JAJA737 march 2023 TPSF12C1 , TPSF12C1-Q1 , TPSF12C3 , TPSF12C3-Q1
伝導性放射のレベル制限を意図した EMC 規制に準拠するには、スイッチング・レギュレータと主電源入力源の間にローパス EMI フィルタを挿入する必要があります。図 3-1 は、キロワット・スケールのグリッド接続アプリケーションにおける単相 (3 線式) システムおよび三相 (4 線式) システムの標準的なフィルタ配置を示します。L、N、および PE はそれぞれ、ライブ、ニュートラル、および保護用のアース端子を表します。図に示す多段フィルタは、高ロールオフであり、大電力の AC ライン・アプリケーションで一般的に使用されています。この場合、差動モード (DM) ノイズよりも CM ノイズを緩和する方が困難な場合が多いです。図 3-1 では、サージ・パルス保護と抵抗性放電の部品は省略していますが、この回路図には入力電源と直列にライン・インピーダンス安定化ネットワーク (LISN) が組み込まれており、DM と CM の伝搬部品を含めた合計 EMI を測定できます。

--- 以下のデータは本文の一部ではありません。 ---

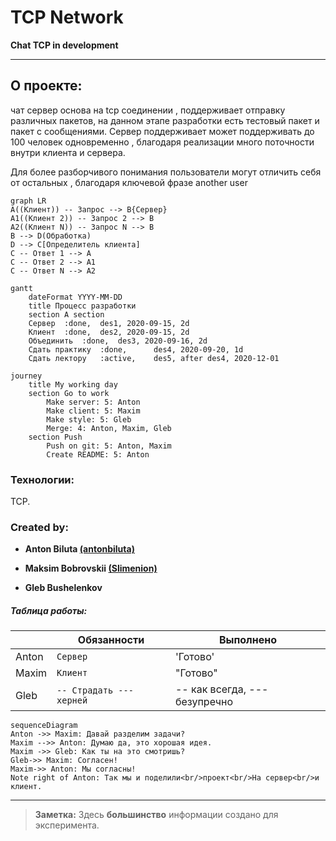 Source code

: # TCP Network

**Chat TCP in development**
____
## О проекте:
чат сервер основа на tcp соединении , поддерживает отправку различных пакетов, на данном этапе разработки есть тестовый пакет и пакет с сообщениями. Сервер поддерживает может поддерживать до 100 человек одновременно , благодаря реализации много поточности внутри клиента и сервера.

Для более разборчивого понимания пользователи могут отличить себя от остальных , благодаря ключевой фразе another user

```mermaid
graph LR
A((Клиент)) -- Запрос --> B{Сервер}
A1((Клиент 2)) -- Запрос 2 --> B
A2((Клиент N)) -- Запрос N --> B
B --> D(Обработка)
D --> C[Определитель клиента]
C -- Ответ 1 --> A
C -- Ответ 2 --> A1
C -- Ответ N --> A2
```

```mermaid
gantt 
	dateFormat YYYY-MM-DD 
	title Процесс разработки
	section A section 
	Сервер 	:done, 	des1, 2020-09-15, 2d 
	Клиент 	:done, 	des2, 2020-09-15, 2d 
	Объединить 	:done, 	des3, 2020-09-16, 2d 
	Сдать практику 	:done, 		des4, 2020-09-20, 1d
	Сдать лектору 	:active, 	des5, after des4, 2020-12-01
```

```mermaid
journey 
	title My working day 
	section Go to work 
		Make server: 5: Anton 
		Make client: 5: Maxim
		Make style: 5: Gleb
		Merge: 4: Anton, Maxim, Gleb 
	section Push 
		Push on git: 5: Anton, Maxim 
		Create README: 5: Anton
```

### Технологии:

TCP.

### Created by:

- **Anton Biluta [(antonbiluta)](https://github.com/antonbiluta)**

- **Maksim Bobrovskii [(Slimenion)](https://github.com/Slimenion)**

- **Gleb Bushelenkov**
##### Таблица работы:
|                |Обязанности               |Выполнено                         |
|----------------|--------------------------|-----------------------------|
|Anton			|`Сервер`        |'Готово'            |
|Maxim          |`Клиент`        |"Готово"            |
|Gleb          |`-- Страдать --- херней`|-- как всегда, --- безупречно|

```mermaid
sequenceDiagram
Anton ->> Maxim: Давай разделим задачи?
Maxim -->> Anton: Думаю да, это хорошая идея.
Maxim ->> Gleb: Как ты на это смотришь?
Gleb->> Maxim: Согласен!
Maxim->> Anton: Мы согласны!
Note right of Anton: Так мы и поделили<br/>проект<br/>На сервер<br/>и клиент.
```
____
> **Заметка:** Здесь **большинство** информации создано для эксперимента.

より高いレベルで、パッシブ EMI フィルタは直感的でわかりやすい従来型のアプローチを採用しており、一部のアプリケーションではパッシブ部品のサイズ、重量、コストに大きな制約が生じても、パワー・エレクトロニクス回路の伝導型電磁波を低減できます。このようなパッシブ・フィルタの設計では、高インピーダンスの直列素子 (DM インダクタ、CM チョーク) と低インピーダンスのシャント素子 (X コンデンサと Y コンデンサ) を挿入することで、EMI 電流の伝搬経路でインピーダンスの不整合を生み出します。通常、低次のスイッチング高調波は、必要なコーナー周波数 (または多段設計では複数のコーナー周波数) に基づいて、リアクティブなフィルタ部品のサイズを決定します。
図 3-1 の単相回路図を例として考えてみると、CM は LCM1 と LCM2、また Y 定格のコンデンサ CY1~CY4 (AC 電源ラインとアース・グランドの間に接続) をチョークし、CM 減衰を実現します。スイッチング・レギュレータから供給される CM 電流は、まずレギュレータ側の Y コンデンサを経由し、次に CM チョークの間に配置された Y コンデンサを経由して戻ります。残りの CM 電流の代替リターン・パスは、LISN 設定の測定インピーダンスを経由します。明らかに EMI 性能に悪影響を与えます。
概要で説明したように、安全規制では Y 静電容量の合計値が比較的小さい値 (多くの場合 10nF 未満) に制限されており、目的のコーナー周波数に必要なチョークの CM インダクタンスは数ミリヘンリーの範囲で比較的高いため、チョークが大型で重くなり、高価になります。DM 減衰とは対照的に、X コンデンサ CX1~CX3 は値が大きく (通常は 2.2μF)、CM チョークの漏れインダクタンスを使用して、値の低い DM インダクタンスを実現できます。
実際には、図 3-2 に示す実際の実装 [3] に示したように CM チョークは EMI フィルタのサイズを支配し、EMI フィルタ設計時にいくつかの課題をもたらします。これには、体積の大型化、熱管理の問題、音響ノイズ、フィルタ共振、部品間の電磁気結合などが含まれます。さらに、フィルタ部品 (特に CM チョーク) の寄生素子は、高周波性能と達成可能な減衰に影響を及ぼします。フィルタで使用される個別の部品は、さまざまなメーカーのさまざまなフォーム・ファクタで提供されており、互いに適合するよう最適化されていないため、フィルタ実装の空間設計とアセンブリが損なわれます。